紺の頭の中にシャロットの声が流れ込んでくる。しかしノイズだらけでちゃんと聞き取ることが出来ない。
『ーーのうーにーーみをーー!』
集中する。声に耳を傾けてみる。…するとノイズが消えていく。
『今のうちにに闇を引きずり出すのよ!』
凪子の身体から瘴気が漏れる。かなりのダメージを負ったことで闇が堪らず外へ姿を現したのだろうか?何はともあれ、この機会を逃す手はない。
紺は身体にムチを打ち立ち上がる。膝の力が入らず何度も転びそうになりながら何とか凪子の元へ向かうのだった。

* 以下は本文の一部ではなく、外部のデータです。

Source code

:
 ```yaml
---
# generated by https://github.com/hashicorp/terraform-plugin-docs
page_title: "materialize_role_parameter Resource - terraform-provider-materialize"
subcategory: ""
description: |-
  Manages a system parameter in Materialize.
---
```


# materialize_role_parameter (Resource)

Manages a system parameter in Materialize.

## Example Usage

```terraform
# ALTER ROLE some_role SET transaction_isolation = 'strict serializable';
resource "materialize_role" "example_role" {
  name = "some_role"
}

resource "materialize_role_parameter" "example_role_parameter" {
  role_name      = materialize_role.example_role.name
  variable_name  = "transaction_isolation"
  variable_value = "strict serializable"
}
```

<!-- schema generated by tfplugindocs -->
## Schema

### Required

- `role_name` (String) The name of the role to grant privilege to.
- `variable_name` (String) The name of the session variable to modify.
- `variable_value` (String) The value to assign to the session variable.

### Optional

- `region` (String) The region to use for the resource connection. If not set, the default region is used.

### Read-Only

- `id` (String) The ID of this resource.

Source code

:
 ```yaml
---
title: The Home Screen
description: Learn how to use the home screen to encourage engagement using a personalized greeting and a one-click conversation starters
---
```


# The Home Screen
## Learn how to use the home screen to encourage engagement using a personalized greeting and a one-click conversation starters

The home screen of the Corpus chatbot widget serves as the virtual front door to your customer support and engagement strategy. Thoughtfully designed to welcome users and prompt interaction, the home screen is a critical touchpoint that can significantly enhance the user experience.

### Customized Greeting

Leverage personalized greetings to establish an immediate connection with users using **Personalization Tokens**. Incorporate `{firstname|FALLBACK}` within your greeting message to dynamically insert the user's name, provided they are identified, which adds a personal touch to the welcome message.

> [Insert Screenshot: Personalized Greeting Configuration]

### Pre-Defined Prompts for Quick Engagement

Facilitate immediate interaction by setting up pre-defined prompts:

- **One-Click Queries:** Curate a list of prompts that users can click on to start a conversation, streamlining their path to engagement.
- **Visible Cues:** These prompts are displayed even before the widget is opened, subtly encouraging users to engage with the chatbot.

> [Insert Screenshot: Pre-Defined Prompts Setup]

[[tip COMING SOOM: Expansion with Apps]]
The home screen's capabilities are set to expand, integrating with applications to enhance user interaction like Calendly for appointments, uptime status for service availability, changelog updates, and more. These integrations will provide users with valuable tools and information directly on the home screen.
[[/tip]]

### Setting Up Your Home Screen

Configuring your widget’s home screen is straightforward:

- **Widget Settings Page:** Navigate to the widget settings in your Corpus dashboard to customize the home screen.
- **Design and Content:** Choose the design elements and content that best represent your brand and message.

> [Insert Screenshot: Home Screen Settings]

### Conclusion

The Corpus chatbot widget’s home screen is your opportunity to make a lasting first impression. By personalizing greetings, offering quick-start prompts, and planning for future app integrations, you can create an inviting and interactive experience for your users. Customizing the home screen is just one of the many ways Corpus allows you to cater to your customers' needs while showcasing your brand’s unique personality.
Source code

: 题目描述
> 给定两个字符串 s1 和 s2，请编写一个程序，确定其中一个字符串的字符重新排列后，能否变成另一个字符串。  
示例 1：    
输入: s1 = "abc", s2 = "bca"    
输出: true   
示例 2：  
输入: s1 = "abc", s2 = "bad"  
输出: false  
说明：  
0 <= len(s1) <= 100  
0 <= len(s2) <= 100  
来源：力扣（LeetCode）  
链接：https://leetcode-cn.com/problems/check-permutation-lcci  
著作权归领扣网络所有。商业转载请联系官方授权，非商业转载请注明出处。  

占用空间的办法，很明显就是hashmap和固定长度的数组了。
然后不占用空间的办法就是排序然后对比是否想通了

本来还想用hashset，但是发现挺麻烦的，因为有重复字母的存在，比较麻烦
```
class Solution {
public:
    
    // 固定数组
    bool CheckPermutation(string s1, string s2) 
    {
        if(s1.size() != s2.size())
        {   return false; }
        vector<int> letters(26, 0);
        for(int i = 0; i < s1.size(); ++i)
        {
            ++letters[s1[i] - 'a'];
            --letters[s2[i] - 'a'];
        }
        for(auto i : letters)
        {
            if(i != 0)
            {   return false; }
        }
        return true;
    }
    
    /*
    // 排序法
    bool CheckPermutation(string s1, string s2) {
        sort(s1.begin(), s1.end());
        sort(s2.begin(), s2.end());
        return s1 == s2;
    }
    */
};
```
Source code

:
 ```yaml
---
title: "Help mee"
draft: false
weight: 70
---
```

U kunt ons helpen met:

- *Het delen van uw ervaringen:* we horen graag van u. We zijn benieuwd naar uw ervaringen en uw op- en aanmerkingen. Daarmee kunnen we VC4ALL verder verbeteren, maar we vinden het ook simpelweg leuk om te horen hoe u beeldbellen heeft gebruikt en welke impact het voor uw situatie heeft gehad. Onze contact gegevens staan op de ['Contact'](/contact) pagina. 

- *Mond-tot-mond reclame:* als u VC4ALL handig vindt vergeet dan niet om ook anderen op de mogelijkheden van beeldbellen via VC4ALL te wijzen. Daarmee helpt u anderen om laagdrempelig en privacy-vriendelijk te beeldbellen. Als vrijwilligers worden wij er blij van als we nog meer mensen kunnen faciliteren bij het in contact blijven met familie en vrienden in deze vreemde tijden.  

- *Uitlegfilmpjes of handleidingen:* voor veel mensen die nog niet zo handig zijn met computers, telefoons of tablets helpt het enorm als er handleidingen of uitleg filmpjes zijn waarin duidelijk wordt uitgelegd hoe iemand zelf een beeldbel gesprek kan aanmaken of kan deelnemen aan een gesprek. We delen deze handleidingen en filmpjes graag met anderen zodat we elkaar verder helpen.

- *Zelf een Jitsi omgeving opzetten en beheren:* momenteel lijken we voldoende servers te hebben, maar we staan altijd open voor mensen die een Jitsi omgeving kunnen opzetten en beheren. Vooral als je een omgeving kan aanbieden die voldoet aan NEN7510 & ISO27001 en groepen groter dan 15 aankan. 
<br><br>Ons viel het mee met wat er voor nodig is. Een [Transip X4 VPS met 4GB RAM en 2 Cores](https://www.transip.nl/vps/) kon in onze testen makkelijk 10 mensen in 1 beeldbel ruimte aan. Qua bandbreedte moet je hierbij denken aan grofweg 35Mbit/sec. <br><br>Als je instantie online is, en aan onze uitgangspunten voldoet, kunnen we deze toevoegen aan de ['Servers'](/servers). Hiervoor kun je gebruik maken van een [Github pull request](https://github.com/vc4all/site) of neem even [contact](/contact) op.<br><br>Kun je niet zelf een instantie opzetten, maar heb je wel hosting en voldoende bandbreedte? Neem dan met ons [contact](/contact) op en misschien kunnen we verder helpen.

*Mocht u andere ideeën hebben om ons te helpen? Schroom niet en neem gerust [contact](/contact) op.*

すると倒れた朱音の身体から、ポン!とシャロットが飛び出して来た!
『あちちち~なのよーーっ!』
シャロットはそのまま紺に飛びついた。シャロットの小さな身体はとても熱い…
属性持ちの身体に溶け込むということはそれだけの負担があるようだ。
だから無属性の身体を探していたのだろうか。
「…ぐっ…シャロット…」
『朱音のおかげで少しばかり回復したのよ…!熱かったけど…ロリ紺、もう一度なのよ!』
「わ、わかった…!…目、瞑れよ。」
二人の唇が再び重なり合う。屈んだ紺と、背伸びをするシャロットは一つとなる。
「よし、朱音の頑張りを無駄にはできないからな…凪子ちゃん、少しお仕置きだな。」
紺は拘束魔術を発動、倒れた少女の手首に鎖を絡め無理矢理立たせる。
意識を失った少女は力無く俯いている。
側から見れば犯罪です。
凪子の胸の辺りから闇が漏れているようだ。そいつを掴めば、後は藍音の時のように打ち消すだけ。
「だが…しかし…」
『やるしかないのよ!この子の為なのよ!』
「…あぁ、わかってる。」
しかし紺は躊躇する。彼女の記憶を垣間見た紺は、彼女の身体に触れることに抵抗があった。
心臓が激しく鳴るのがわかる。
別れた父は最低の男だった…紺はそれを知ってしまった。彼女の幼少期にあった虫唾が走るような出来事を思うと手が伸びないのだ。
紺は意を決してゆっくりと手を伸ばす。凪子にすまないと謝りながら彼女の胸に、手を伸ばす。
紺は凪子の膨らみかけた小さな胸に触れ、微かに漏れ出した闇を…
掴んだ。
「ゔぁぅ⁉︎」
痛みで意識を取り戻す凪子の身体がびくんっと反応する…
鎖が音を立てる…
「お…にぃ、さ、ん?…やっぱり、おにいさ…んは…」
「…捕まえた…!魔力、解放…!」
限りなく黒に近い光が一面を照らし、凪子の闇を打ち消す。一瞬の出来事だった。
紺は凪子の制服のボタンをかけなおしてやり、二人を抱き上げる。
幼神シャロットは紺から飛び出して先ほどの紺の光でヒビ割れた結界を見渡す。
「結構めちゃくちゃになっちまったな…」
『心配いらないのよ。事後処理は滞りなく、なのよ。お前は二人を連れて先に帰るのよ。』
「お前はどーするんだ?」
『わたちにはもう少し仕事があるのよ。さ、わかったら行くのよ。のよよん、ぱっ!』
謎の掛け声と共に現れた小さな扉はギィィ…と音を立てて開く。
『この先は我が家なのよ。この技は体力を消耗するから早く行くのよ、幼女二人を雨の中抱いて歩いてたらケーサツに捕まってしまうのよ。』
「…たしかに…すまんシャロット。用が済んだらお前も帰って来いよ?」
『わ、わかったのよ。』
…
『…さて、今回は少しばかりやり過ぎたと思うのよ?』
「…お前がちゃんと仕事すれば問題はない。」
『…怪我人の記憶と、事後処理は任せるのよ。』
「破損の修復もな。…くくっ…」
『な、何がおかしいのよ…?』
「いやいや…人間らしくなったな、
と、思ってな。くくっ…」
校庭にケタケタと不快な笑い声が響く。